On Dec 1, 2010, at 11:11 AM, Owen O'Malley wrote:
All,
We really need some guidance on the general direction for the
project. Please comment and/or vote. If no one cares, then I'll
probably commit it to Yahoo's internal branch.
-- Owen
The question is how the Hadoop project wants to move forward.
It was motivated by Doug's veto of HADOOP-6685, which was based on
his personal decisions about how the project should go forward and
not on anything that had been decided by the PMC.
These decisions are much more important to MapReduce, which is a
framework, than HDFS which is a client/server model.
1. Should Hadoop include a user-facing library of useful code?
There has been a suggestion that user-facing library code, such as
SequenceFile, TFile, DistCp, etc. should be deprecated and that
Hadoop should allow third party projects like Avro to supply the
user-facing library code that makes Hadoop usable. I think it is
critical that we keep those components as part of Hadoop and extend
them as the framework evolves. Users depend heavily on SequenceFile
for storing their data in Hadoop and they should not be deprecated
as Doug has suggested.
2. Should MapReduce support non-Writables through the pipeline out
of the box?
There has also been a discussion about whether we should support non-
Writables natively. There is already library code in Avro that lets
users use Avro types in a custom MapReduce API. A general MapReduce
API that encompasses all of the serialization frameworks and does
not lock users into a particular one is much more powerful.
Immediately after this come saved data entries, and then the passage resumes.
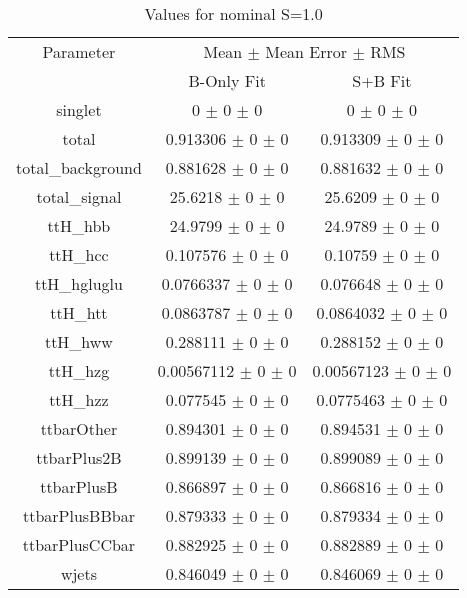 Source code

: \begin{table}
\centering
\caption{Values for nominal S=1.0}
\begin{tabular}{ccc}
\toprule
Parameter 	& \multicolumn{2}{c}{Mean $\pm$ Mean Error $\pm$ RMS}\\
 	& B-Only Fit & S+B Fit\\
\midrule
singlet 	& \num{0} $\pm$ \num{0} $\pm$ \num{0} 	& \num{0} $\pm$ \num{0} $\pm$ \num{0}\\
total 	& \num{0.913306} $\pm$ \num{0} $\pm$ \num{0} 	& \num{0.913309} $\pm$ \num{0} $\pm$ \num{0}\\
total\_background 	& \num{0.881628} $\pm$ \num{0} $\pm$ \num{0} 	& \num{0.881632} $\pm$ \num{0} $\pm$ \num{0}\\
total\_signal 	& \num{25.6218} $\pm$ \num{0} $\pm$ \num{0} 	& \num{25.6209} $\pm$ \num{0} $\pm$ \num{0}\\
ttH\_hbb 	& \num{24.9799} $\pm$ \num{0} $\pm$ \num{0} 	& \num{24.9789} $\pm$ \num{0} $\pm$ \num{0}\\
ttH\_hcc 	& \num{0.107576} $\pm$ \num{0} $\pm$ \num{0} 	& \num{0.10759} $\pm$ \num{0} $\pm$ \num{0}\\
ttH\_hgluglu 	& \num{0.0766337} $\pm$ \num{0} $\pm$ \num{0} 	& \num{0.076648} $\pm$ \num{0} $\pm$ \num{0}\\
ttH\_htt 	& \num{0.0863787} $\pm$ \num{0} $\pm$ \num{0} 	& \num{0.0864032} $\pm$ \num{0} $\pm$ \num{0}\\
ttH\_hww 	& \num{0.288111} $\pm$ \num{0} $\pm$ \num{0} 	& \num{0.288152} $\pm$ \num{0} $\pm$ \num{0}\\
ttH\_hzg 	& \num{0.00567112} $\pm$ \num{0} $\pm$ \num{0} 	& \num{0.00567123} $\pm$ \num{0} $\pm$ \num{0}\\
ttH\_hzz 	& \num{0.077545} $\pm$ \num{0} $\pm$ \num{0} 	& \num{0.0775463} $\pm$ \num{0} $\pm$ \num{0}\\
ttbarOther 	& \num{0.894301} $\pm$ \num{0} $\pm$ \num{0} 	& \num{0.894531} $\pm$ \num{0} $\pm$ \num{0}\\
ttbarPlus2B 	& \num{0.899139} $\pm$ \num{0} $\pm$ \num{0} 	& \num{0.899089} $\pm$ \num{0} $\pm$ \num{0}\\
ttbarPlusB 	& \num{0.866897} $\pm$ \num{0} $\pm$ \num{0} 	& \num{0.866816} $\pm$ \num{0} $\pm$ \num{0}\\
ttbarPlusBBbar 	& \num{0.879333} $\pm$ \num{0} $\pm$ \num{0} 	& \num{0.879334} $\pm$ \num{0} $\pm$ \num{0}\\
ttbarPlusCCbar 	& \num{0.882925} $\pm$ \num{0} $\pm$ \num{0} 	& \num{0.882889} $\pm$ \num{0} $\pm$ \num{0}\\
wjets 	& \num{0.846049} $\pm$ \num{0} $\pm$ \num{0} 	& \num{0.846069} $\pm$ \num{0} $\pm$ \num{0}\\
\bottomrule
\end{tabular}
\end{table} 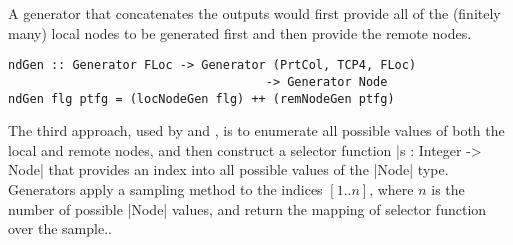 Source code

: A generator that concatenates the outputs would first provide all of the (finitely many) local nodes to be generated first
and then provide the remote nodes.  

\begin{lstlisting}
ndGen :: Generator FLoc -> Generator (PrtCol, TCP4, FLoc) 
                                    -> Generator Node
ndGen flg ptfg = (locNodeGen flg) ++ (remNodeGen ptfg)
\end{lstlisting}

The third approach, used by \GC and \FEAT,
is to enumerate all possible values of both the local and remote nodes,
and then construct a selector function |s : Integer -> Node|
that provides an index into all possible values of the |Node| type.
Generators apply a sampling method to the indices $[1..n]$,
where $n$ is the number of possible |Node| values,
and return the mapping of selector function over the sample..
Furthermore, making it convenient for the users, by including the
plugins in the default configuration and class path, will enable the
use of Avro, Thrift and ProtoBuf objects by people who would rather
not focus on serialization. Avro and Writables should not be the
only first class serializations that Hadoop supports by default.
3. Should a framework dependency on ProtoBuf be allowed?
Doug has added several framework dependences on Avro. The question
is whether it is acceptable to use the ProtoBuf library in the
framework. Avro is good for uses where there are a lot of objects of
the same type. ProtoBuf is better for small number of objects. The
question is whether Avro, JSON, and XML should be the only
serialization libraries that are acceptable to use in the framework.